[Stgt-devel] Tuning iSER for performance

Thu Mar 6 17:57:44 CET 2008

erezz at Voltaire.COM wrote on Thu, 06 Mar 2008 12:10 +0200:
> Here's a patch that works with the current version of stgt. 

Thanks for fixing it up; I'll hang onto it for debugging.  Hopefully
the new sync-range code you added isn't actually getting used in
your performance tests.  I doubt it.

> Now, the performance is even lower (~460 MB/sec with rdwr_sync compared to ~670 MB/sec with rdwr).
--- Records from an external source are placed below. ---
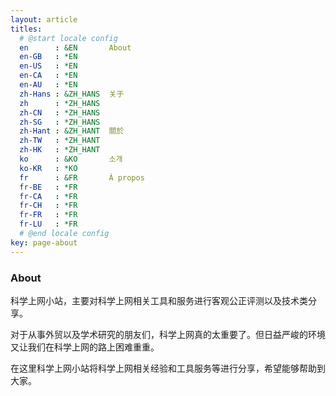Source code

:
```yaml
---
layout: article
titles:
  # @start locale config
  en      : &EN       About
  en-GB   : *EN
  en-US   : *EN
  en-CA   : *EN
  en-AU   : *EN
  zh-Hans : &ZH_HANS  关于
  zh      : *ZH_HANS
  zh-CN   : *ZH_HANS
  zh-SG   : *ZH_HANS
  zh-Hant : &ZH_HANT  關於
  zh-TW   : *ZH_HANT
  zh-HK   : *ZH_HANT
  ko      : &KO       소개
  ko-KR   : *KO
  fr      : &FR       À propos
  fr-BE   : *FR
  fr-CA   : *FR
  fr-CH   : *FR
  fr-FR   : *FR
  fr-LU   : *FR
  # @end locale config
key: page-about
---
```


### About

科学上网小站，主要对科学上网相关工具和服务进行客观公正评测以及技术类分享。

对于从事外贸以及学术研究的朋友们，科学上网真的太重要了。但日益严峻的环境又让我们在科学上网的路上困难重重。

在这里科学上网小站将科学上网相关经验和工具服务等进行分享，希望能够帮助到大家。

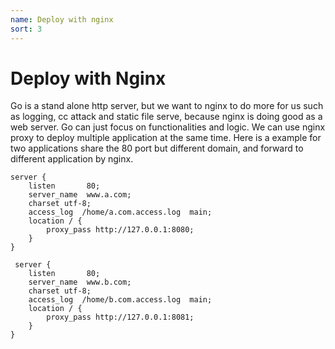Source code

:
 ```yaml
---
name: Deploy with nginx
sort: 3
---
```


# Deploy with Nginx

Go is a stand alone http server, but we want to nginx to do more for us such as logging, cc attack and static file serve, because nginx is doing good as a web server. Go can just focus on functionalities and logic. We can use nginx proxy to deploy multiple application at the same time. Here is a example for two applications share the 80 port but different domain, and forward to different application by nginx.

```
server {
    listen       80;
    server_name  www.a.com;
    charset utf-8;
    access_log  /home/a.com.access.log  main;
    location / {
        proxy_pass http://127.0.0.1:8080;
    }
}

 server {
    listen       80;
    server_name  www.b.com;
    charset utf-8;
    access_log  /home/b.com.access.log  main;
    location / {
        proxy_pass http://127.0.0.1:8081;
    }
}
```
I've noticed that it takes a lot of time between target_cmd_queue (time = 663673) & iscsi_task_tx_start (669209).

5.5 ms is impossibly slow.  Unless you're writing to disk and/or
syncing to disk.

You need to decide what you want to test.  Total throughput needs
threading on the target for best performance, and multiple
outstanding commands on the initiator.  Latency tests are best for
understanding which part of the system is being "slow":  network,
disk, context switch, etc.  To test latency effectively you need to
ensure that only 1 command is outstanding.

> I don't understand something in the behavior of
> iscsi_task_tx_start (this may be related to the long time
> mentioned above): when it is called, it handles only the 1st task
> in conn->tx_clist.

This would only matter in the multiple-command case, just to point
out the difference again.

> Why doesn't it try to handle all tasks on the
> list? What happens is that after bs completes is work, it takes a
> lot of time until iscsi_task_tx_start is called for that task.
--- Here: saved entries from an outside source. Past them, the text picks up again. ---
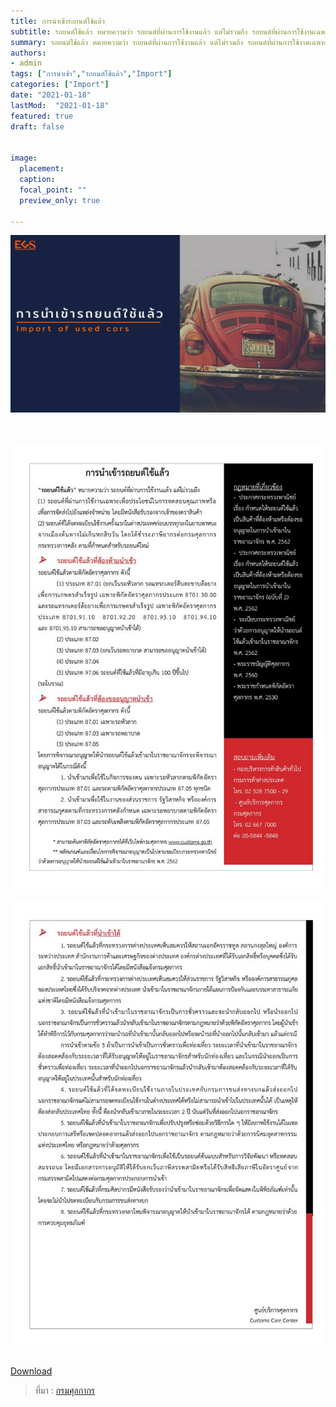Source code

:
 ```yaml
---
title: การนำเข้ารถยนต์ใช้แล้ว
subtitle: รถยนต์ใช้แล้ว หมายความว่า รถยนต์ที่ผ่านการใช้งานแล้ว แต่ไม่รวมถึง รถยนต์ที่ผ่านการใช้งานเฉพาะเพื่อประโยชน์ในการทดสอบคุณภาพ และรถยนต์ที่ได้จดทะเบียนใช้งานครั้งแรกในต่างประเทศ ก่อนบรรจุลงในยานพาหนะจากเมืองต้นทางไม่เกินหกสิบวัน
summary: รถยนต์ใช้แล้ว หมายความว่า รถยนต์ที่ผ่านการใช้งานแล้ว แต่ไม่รวมถึง รถยนต์ที่ผ่านการใช้งานเฉพาะเพื่อประโยชน์ในการทดสอบคุณภาพ และรถยนต์ที่ได้จดทะเบียนใช้งานครั้งแรกในต่างประเทศ ก่อนบรรจุลงในยานพาหนะจากเมืองต้นทางไม่เกินหกสิบวัน
authors:
- admin
tags: ["การนำเข้า","รถยนต์ใช้แล้ว","Import"]
categories: ["Import"]
date: "2021-01-18"
lastMod:  "2021-01-18"
featured: true
draft: false


image:
  placement: 
  caption: 
  focal_point: ""
  preview_only: true

---
```


![](featured.jpg)




<br>



![](./img/used_carjpg_Page1.jpg)

![](./img/used_carjpg_Page2.jpg)



<br>

<div class="article-tags">
<a class="badge badge-danger" href="./used_car.pdf" target="_blank" id="download_files_new">Download </a>
</div>



> ที่มา : [กรมศุลกากร](http://ccc.customs.go.th/cont_strc_faq.php?current_id=14232a32414b505f49&left_menu=interesting_article)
That definitely sounds like a problem.  So just getting into
iscsi_task_tx_start is an issue, even if you only need to be there
for a single task.

> iscsi_task_tx_start *is* called immediately, but it handles the
> 1st task only (so the current task has to wait for this thread to
> wake up multiple times until it will be handled). Can anyone
> explain this design?

After it handles that task, it goes back to the main loop of
iser_tx_progress.  This function will continue to be called as long
as num_tx_ready is non-zero.  Various points increment that:
conn->tp->event_modify(.., ..|EPOLLOUT) and some completion events
from the NIC.

This is just like how TCP works.  We let the top-level epoll() drive
all the events for all the connections.  With this added counter so
that non-pollable RDMA events can be tracked too.
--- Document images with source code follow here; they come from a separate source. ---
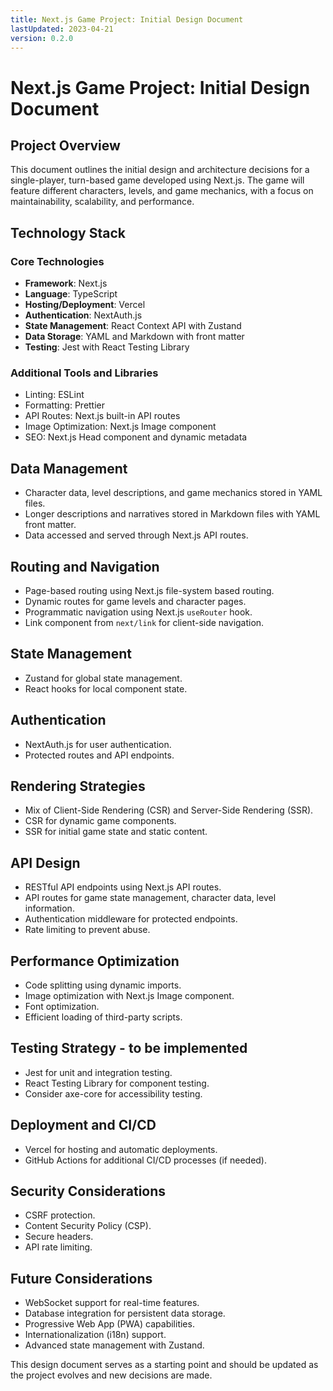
 ```yaml
---
title: Next.js Game Project: Initial Design Document
lastUpdated: 2023-04-21
version: 0.2.0
---
```


# Next.js Game Project: Initial Design Document

## Project Overview
This document outlines the initial design and architecture decisions for a single-player, turn-based game developed using Next.js. The game will feature different characters, levels, and game mechanics, with a focus on maintainability, scalability, and performance.

## Technology Stack

### Core Technologies
- **Framework**: Next.js
- **Language**: TypeScript
- **Hosting/Deployment**: Vercel
- **Authentication**: NextAuth.js
- **State Management**: React Context API with Zustand 
- **Data Storage**: YAML and Markdown with front matter
- **Testing**: Jest with React Testing Library

### Additional Tools and Libraries
- Linting: ESLint
- Formatting: Prettier
- API Routes: Next.js built-in API routes
- Image Optimization: Next.js Image component
- SEO: Next.js Head component and dynamic metadata

## Data Management
- Character data, level descriptions, and game mechanics stored in YAML files.
- Longer descriptions and narratives stored in Markdown files with YAML front matter.
- Data accessed and served through Next.js API routes.

## Routing and Navigation
- Page-based routing using Next.js file-system based routing.
- Dynamic routes for game levels and character pages.
- Programmatic navigation using Next.js `useRouter` hook.
- Link component from `next/link` for client-side navigation.

## State Management
- Zustand for global state management.
- React hooks for local component state.

## Authentication
- NextAuth.js for user authentication.
- Protected routes and API endpoints.

## Rendering Strategies
- Mix of Client-Side Rendering (CSR) and Server-Side Rendering (SSR).
- CSR for dynamic game components.
- SSR for initial game state and static content.

## API Design
- RESTful API endpoints using Next.js API routes.
- API routes for game state management, character data, level information.
- Authentication middleware for protected endpoints.
- Rate limiting to prevent abuse.

## Performance Optimization
- Code splitting using dynamic imports.
- Image optimization with Next.js Image component.
- Font optimization.
- Efficient loading of third-party scripts.

## Testing Strategy - to be implemented
- Jest for unit and integration testing.
- React Testing Library for component testing.
- Consider axe-core for accessibility testing.

## Deployment and CI/CD
- Vercel for hosting and automatic deployments.
- GitHub Actions for additional CI/CD processes (if needed).

## Security Considerations
- CSRF protection.
- Content Security Policy (CSP).
- Secure headers.
- API rate limiting.

## Future Considerations
- WebSocket support for real-time features.
- Database integration for persistent data storage.
- Progressive Web App (PWA) capabilities.
- Internationalization (i18n) support.
- Advanced state management with Zustand.

This design document serves as a starting point and should be updated as the project evolves and new decisions are made.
If you narrow down big delays, like the 5.5 ms, to exactly two
points, then look at the code and figure out what has to happen to
get from one to the other, that will help us figure out what to fix.
Like the previous mail where it looked like getting into the RX
progress function was slow, indicating something about notifications
from the NIC or a bug on that relatively short path.

		-- Pete